>>

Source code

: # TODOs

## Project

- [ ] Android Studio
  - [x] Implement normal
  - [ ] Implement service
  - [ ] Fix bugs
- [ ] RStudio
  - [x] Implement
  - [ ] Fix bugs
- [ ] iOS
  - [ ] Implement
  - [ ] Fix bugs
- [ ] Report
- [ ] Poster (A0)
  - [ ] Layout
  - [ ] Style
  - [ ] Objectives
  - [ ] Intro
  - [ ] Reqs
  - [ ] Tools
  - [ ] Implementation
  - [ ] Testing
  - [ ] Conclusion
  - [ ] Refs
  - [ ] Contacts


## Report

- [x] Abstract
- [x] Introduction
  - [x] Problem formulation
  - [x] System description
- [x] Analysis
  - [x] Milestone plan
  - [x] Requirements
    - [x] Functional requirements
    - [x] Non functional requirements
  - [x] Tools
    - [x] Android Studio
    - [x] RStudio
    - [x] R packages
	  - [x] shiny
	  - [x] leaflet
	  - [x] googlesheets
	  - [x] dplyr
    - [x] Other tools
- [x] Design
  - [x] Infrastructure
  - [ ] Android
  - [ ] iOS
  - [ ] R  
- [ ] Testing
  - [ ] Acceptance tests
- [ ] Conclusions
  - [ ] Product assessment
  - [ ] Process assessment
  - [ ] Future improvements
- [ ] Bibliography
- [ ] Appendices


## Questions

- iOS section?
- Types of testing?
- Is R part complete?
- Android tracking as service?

<<

Retype the data shown above so that each line matches the original.

__Reply__
Source code

: # TODOs

## Project

- [ ] Android Studio
  - [x] Implement normal
  - [ ] Implement service
  - [ ] Fix bugs
- [ ] RStudio
  - [x] Implement
  - [ ] Fix bugs
- [ ] iOS
  - [ ] Implement
  - [ ] Fix bugs
- [ ] Report
- [ ] Poster (A0)
  - [ ] Layout
  - [ ] Style
  - [ ] Objectives
  - [ ] Intro
  - [ ] Reqs
  - [ ] Tools
  - [ ] Implementation
  - [ ] Testing
  - [ ] Conclusion
  - [ ] Refs
  - [ ] Contacts


## Report

- [x] Abstract
- [x] Introduction
  - [x] Problem formulation
  - [x] System description
- [x] Analysis
  - [x] Milestone plan
  - [x] Requirements
    - [x] Functional requirements
    - [x] Non functional requirements
  - [x] Tools
    - [x] Android Studio
    - [x] RStudio
    - [x] R packages
	  - [x] shiny
	  - [x] leaflet
	  - [x] googlesheets
	  - [x] dplyr
    - [x] Other tools
- [x] Design
  - [x] Infrastructure
  - [ ] Android
  - [ ] iOS
  - [ ] R  
- [ ] Testing
  - [ ] Acceptance tests
- [ ] Conclusions
  - [ ] Product assessment
  - [ ] Process assessment
  - [ ] Future improvements
- [ ] Bibliography
- [ ] Appendices


## Questions

- iOS section?
- Types of testing?
- Is R part complete?
- Android tracking as service?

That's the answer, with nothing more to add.